In describing the collective, Madhavi Murty wrote, “… it is many layered and multi-vocal, it bears the traces, the marks and the echoes of many voices, many theories, many experiences and many discussions, each as important as the other. Some voices may seem distant, some old, but the collective would not have been possible in their absence.”
As many women of color scholars have sought to hold institutions accountable for deeming us invisible, we must be extra vigilant in ensuring that we do not do the same to each other. This year’s conference reflects lessons we learned from last year and a desire to honor all of the ways that we produce knowledge. Our conference theme is a call to consider ‘Technologies of Visibility,” which is influenced by Michel Foucault who argues that visibility is a tool of those in power as well as a necessary component of resistance. What are the ways that marginalized people write themselves into existence and as resistance?
At the June graduation ceremony, the Women of Color Collective was awarded the Women Studies Departmental Service Award for the conference! We were so thrilled to be honored not only for the physical labor, but the intellectual labor that goes into putting this conference together. (Editor's note: Read more about this award in The Seattle Times.)
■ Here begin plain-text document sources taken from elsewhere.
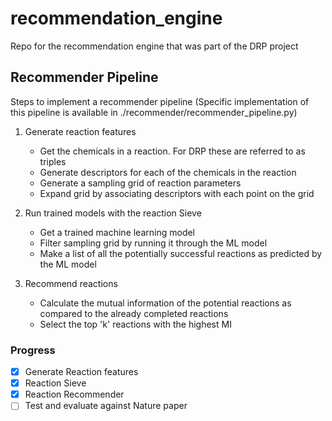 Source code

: # recommendation_engine
Repo for the recommendation engine that was part of the DRP project


## Recommender Pipeline

Steps to implement a recommender pipeline
(Specific implementation of this pipeline is available in ./recommender/recommender_pipeline.py)

1. Generate reaction features
    - Get the chemicals in a reaction. For DRP these are referred to as triples
    - Generate descriptors for each of the chemicals in the reaction
    - Generate a sampling grid of reaction parameters
    - Expand grid by associating descriptors with each point on the grid

2. Run trained models with the reaction Sieve
    - Get a trained machine learning model
    - Filter sampling grid by running it through the ML model
    - Make a list of all the potentially successful reactions
      as predicted by the ML model

3. Recommend reactions
    - Calculate the mutual information of the potential reactions
      as compared to the already completed reactions
    - Select the top 'k' reactions with the highest MI


### Progress

- [x] Generate Reaction features
- [x] Reaction Sieve
- [x] Reaction Recommender
- [ ] Test and evaluate against Nature paper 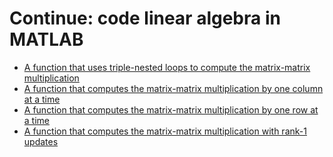 # Continue: code linear algebra in MATLAB

- [A function that uses triple-nested loops to compute the matrix-matrix multiplication](MatMatMult.m)
- [A function that computes the matrix-matrix multiplication by one column at a time](Gemm_unb_var1.m)
- [A function that computes the matrix-matrix multiplication by one row at a time](Gemm_unb_var2.m)
- [A function that computes the matrix-matrix multiplication with rank-1 updates](Gemm_unb_var2.m)
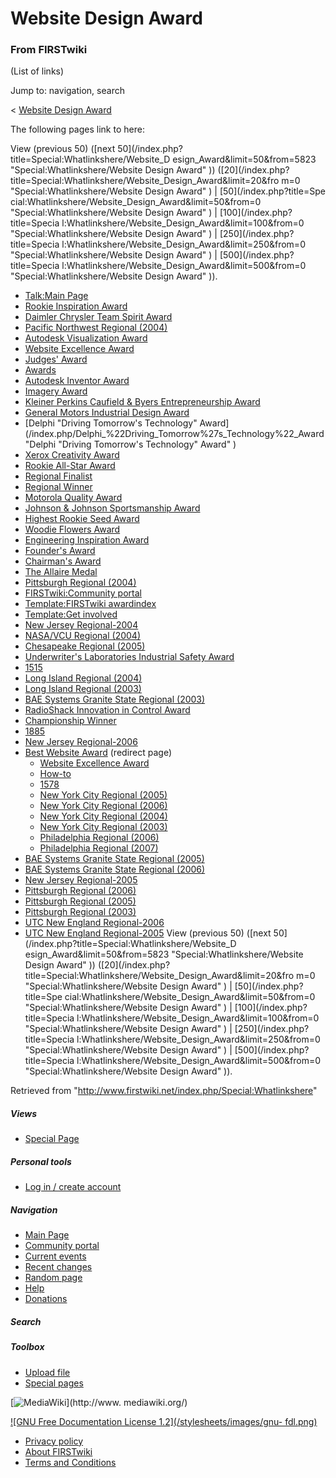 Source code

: # Website Design Award

### From FIRSTwiki

(List of links)

Jump to: navigation, search

&lt; [Website Design Award](/index.php?title=Website_Design_Award&redirect=no
"Website Design Award" )  

The following pages link to here:

View (previous 50) ([next 50](/index.php?title=Special:Whatlinkshere/Website_D
esign_Award&limit=50&from=5823 "Special:Whatlinkshere/Website Design Award" ))
([20](/index.php?title=Special:Whatlinkshere/Website_Design_Award&limit=20&fro
m=0 "Special:Whatlinkshere/Website Design Award" ) | [50](/index.php?title=Spe
cial:Whatlinkshere/Website_Design_Award&limit=50&from=0
"Special:Whatlinkshere/Website Design Award" ) | [100](/index.php?title=Specia
l:Whatlinkshere/Website_Design_Award&limit=100&from=0
"Special:Whatlinkshere/Website Design Award" ) | [250](/index.php?title=Specia
l:Whatlinkshere/Website_Design_Award&limit=250&from=0
"Special:Whatlinkshere/Website Design Award" ) | [500](/index.php?title=Specia
l:Whatlinkshere/Website_Design_Award&limit=500&from=0
"Special:Whatlinkshere/Website Design Award" )).

  * [Talk:Main Page](/index.php/Talk:Main_Page "Talk:Main Page" )
  * [Rookie Inspiration Award](/index.php/Rookie_Inspiration_Award "Rookie Inspiration Award" )
  * [Daimler Chrysler Team Spirit Award](/index.php/Daimler_Chrysler_Team_Spirit_Award "Daimler Chrysler Team Spirit Award" )
  * [Pacific Northwest Regional (2004)](/index.php/Pacific_Northwest_Regional_%282004%29 "Pacific Northwest Regional \(2004\)" )
  * [Autodesk Visualization Award](/index.php/Autodesk_Visualization_Award "Autodesk Visualization Award" )
  * [Website Excellence Award](/index.php/Website_Excellence_Award "Website Excellence Award" )
  * [Judges' Award](/index.php/Judges%27_Award "Judges' Award" )
  * [Awards](/index.php/Awards "Awards" )
  * [Autodesk Inventor Award](/index.php/Autodesk_Inventor_Award "Autodesk Inventor Award" )
  * [Imagery Award](/index.php/Imagery_Award "Imagery Award" )
  * [Kleiner Perkins Caufield &amp; Byers Entrepreneurship Award](/index.php/Kleiner_Perkins_Caufield_%26_Byers_Entrepreneurship_Award "Kleiner Perkins Caufield & Byers Entrepreneurship Award" )
  * [General Motors Industrial Design Award](/index.php/General_Motors_Industrial_Design_Award "General Motors Industrial Design Award" )
  * [Delphi "Driving Tomorrow's Technology" Award](/index.php/Delphi_%22Driving_Tomorrow%27s_Technology%22_Award "Delphi "Driving Tomorrow's Technology" Award" )
  * [Xerox Creativity Award](/index.php/Xerox_Creativity_Award "Xerox Creativity Award" )
  * [Rookie All-Star Award](/index.php/Rookie_All-Star_Award "Rookie All-Star Award" )
  * [Regional Finalist](/index.php/Regional_Finalist "Regional Finalist" )
  * [Regional Winner](/index.php/Regional_Winner "Regional Winner" )
  * [Motorola Quality Award](/index.php/Motorola_Quality_Award "Motorola Quality Award" )
  * [Johnson &amp; Johnson Sportsmanship Award](/index.php/Johnson_%26_Johnson_Sportsmanship_Award "Johnson & Johnson Sportsmanship Award" )
  * [Highest Rookie Seed Award](/index.php/Highest_Rookie_Seed_Award "Highest Rookie Seed Award" )
  * [Woodie Flowers Award](/index.php/Woodie_Flowers_Award "Woodie Flowers Award" )
  * [Engineering Inspiration Award](/index.php/Engineering_Inspiration_Award "Engineering Inspiration Award" )
  * [Founder's Award](/index.php/Founder%27s_Award "Founder's Award" )
  * [Chairman's Award](/index.php/Chairman%27s_Award "Chairman's Award" )
  * [The Allaire Medal](/index.php/The_Allaire_Medal "The Allaire Medal" )
  * [Pittsburgh Regional (2004)](/index.php/Pittsburgh_Regional_%282004%29 "Pittsburgh Regional \(2004\)" )
  * [FIRSTwiki:Community portal](/index.php/FIRSTwiki:Community_portal "FIRSTwiki:Community portal" )
  * [Template:FIRSTwiki awardindex](/index.php/Template:FIRSTwiki_awardindex "Template:FIRSTwiki awardindex" )
  * [Template:Get involved](/index.php/Template:Get_involved "Template:Get involved" )
  * [New Jersey Regional-2004](/index.php/New_Jersey_Regional-2004 "New Jersey Regional-2004" )
  * [NASA/VCU Regional (2004)](/index.php/NASA/VCU_Regional_%282004%29 "NASA/VCU Regional \(2004\)" )
  * [Chesapeake Regional (2005)](/index.php/Chesapeake_Regional_%282005%29 "Chesapeake Regional \(2005\)" )
  * [Underwriter's Laboratories Industrial Safety Award](/index.php/Underwriter%27s_Laboratories_Industrial_Safety_Award "Underwriter's Laboratories Industrial Safety Award" )
  * [1515](/index.php/1515 "1515" )
  * [Long Island Regional (2004)](/index.php/Long_Island_Regional_%282004%29 "Long Island Regional \(2004\)" )
  * [Long Island Regional (2003)](/index.php/Long_Island_Regional_%282003%29 "Long Island Regional \(2003\)" )
  * [BAE Systems Granite State Regional (2003)](/index.php/BAE_Systems_Granite_State_Regional_%282003%29 "BAE Systems Granite State Regional \(2003\)" )
  * [RadioShack Innovation in Control Award](/index.php/RadioShack_Innovation_in_Control_Award "RadioShack Innovation in Control Award" )
  * [Championship Winner](/index.php/Championship_Winner "Championship Winner" )
  * [1885](/index.php/1885 "1885" )
  * [New Jersey Regional-2006](/index.php/New_Jersey_Regional-2006 "New Jersey Regional-2006" )
  * [Best Website Award](/index.php?title=Best_Website_Award&redirect=no "Best Website Award" ) (redirect page) 
    * [Website Excellence Award](/index.php/Website_Excellence_Award "Website Excellence Award" )
    * [How-to](/index.php/How-to "How-to" )
    * [1578](/index.php/1578 "1578" )
    * [New York City Regional (2005)](/index.php/New_York_City_Regional_%282005%29 "New York City Regional \(2005\)" )
    * [New York City Regional (2006)](/index.php/New_York_City_Regional_%282006%29 "New York City Regional \(2006\)" )
    * [New York City Regional (2004)](/index.php/New_York_City_Regional_%282004%29 "New York City Regional \(2004\)" )
    * [New York City Regional (2003)](/index.php/New_York_City_Regional_%282003%29 "New York City Regional \(2003\)" )
    * [Philadelphia Regional (2006)](/index.php/Philadelphia_Regional_%282006%29 "Philadelphia Regional \(2006\)" )
    * [Philadelphia Regional (2007)](/index.php/Philadelphia_Regional_%282007%29 "Philadelphia Regional \(2007\)" )
  * [BAE Systems Granite State Regional (2005)](/index.php/BAE_Systems_Granite_State_Regional_%282005%29 "BAE Systems Granite State Regional \(2005\)" )
  * [BAE Systems Granite State Regional (2006)](/index.php/BAE_Systems_Granite_State_Regional_%282006%29 "BAE Systems Granite State Regional \(2006\)" )
  * [New Jersey Regional-2005](/index.php/New_Jersey_Regional-2005 "New Jersey Regional-2005" )
  * [Pittsburgh Regional (2006)](/index.php/Pittsburgh_Regional_%282006%29 "Pittsburgh Regional \(2006\)" )
  * [Pittsburgh Regional (2005)](/index.php/Pittsburgh_Regional_%282005%29 "Pittsburgh Regional \(2005\)" )
  * [Pittsburgh Regional (2003)](/index.php/Pittsburgh_Regional_%282003%29 "Pittsburgh Regional \(2003\)" )
  * [UTC New England Regional-2006](/index.php/UTC_New_England_Regional-2006 "UTC New England Regional-2006" )
  * [UTC New England Regional-2005](/index.php/UTC_New_England_Regional-2005 "UTC New England Regional-2005" )
View (previous 50) ([next 50](/index.php?title=Special:Whatlinkshere/Website_D
esign_Award&limit=50&from=5823 "Special:Whatlinkshere/Website Design Award" ))
([20](/index.php?title=Special:Whatlinkshere/Website_Design_Award&limit=20&fro
m=0 "Special:Whatlinkshere/Website Design Award" ) | [50](/index.php?title=Spe
cial:Whatlinkshere/Website_Design_Award&limit=50&from=0
"Special:Whatlinkshere/Website Design Award" ) | [100](/index.php?title=Specia
l:Whatlinkshere/Website_Design_Award&limit=100&from=0
"Special:Whatlinkshere/Website Design Award" ) | [250](/index.php?title=Specia
l:Whatlinkshere/Website_Design_Award&limit=250&from=0
"Special:Whatlinkshere/Website Design Award" ) | [500](/index.php?title=Specia
l:Whatlinkshere/Website_Design_Award&limit=500&from=0
"Special:Whatlinkshere/Website Design Award" )).

Retrieved from "<http://www.firstwiki.net/index.php/Special:Whatlinkshere>"

##### Views

  * [Special Page](/index.php/Special:Whatlinkshere/Website_Design_Award)

##### Personal tools

  * [Log in / create account](/index.php?title=Special:Userlogin&returnto=Special:Whatlinkshere)

[](/index.php/Main_Page "Main Page" )

##### Navigation

  * [Main Page](/index.php/Main_Page)
  * [Community portal](/index.php/FIRSTwiki:Community_portal)
  * [Current events](/index.php/Current_events)
  * [Recent changes](/index.php/Special:Recentchanges)
  * [Random page](/index.php/Special:Random)
  * [Help](/index.php/Help:Contents)
  * [Donations](/index.php/FIRSTwiki:Site_support)

##### Search



##### Toolbox

  * [Upload file](/index.php/Special:Upload)
  * [Special pages](/index.php/Special:Specialpages)

[![MediaWiki](/skins/common/images/poweredby_mediawiki_88x31.png)](http://www.
mediawiki.org/)

[![GNU Free Documentation License 1.2](/stylesheets/images/gnu-
fdl.png)](http://www.gnu.org/copyleft/fdl.html)

  * [Privacy policy](/index.php/FIRSTwiki:Privacy_policy "FIRSTwiki:Privacy policy" )
  * [About FIRSTwiki](/index.php/FIRSTwiki:About "FIRSTwiki:About" )
  * [Terms and Conditions](/index.php/FIRSTwiki:Terms_and_conditions "FIRSTwiki:Terms and conditions" )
In November 2009, we presented our work at the National Women’s Studies Association’s Annual Conference in Atlanta on a panel with faculty from UW: Ralina Joseph (Communication), Michelle Habell-Pallan and Angela Ginorio (Women Studies).
Along with continuing this conference and planning other events throughout the year, we are looking to create an anthology of the work that has been presented at the conference.
Members of the Collective: Manoucheka Celeste (co-founder), Sara Diaz, Martha Gonzalez, Noralis Rodriguez, Balbir Singh (co-founder), Madhavi Murty, Camille Elmore-Trummer (Communication alumna, 2009), Jenny Hammond.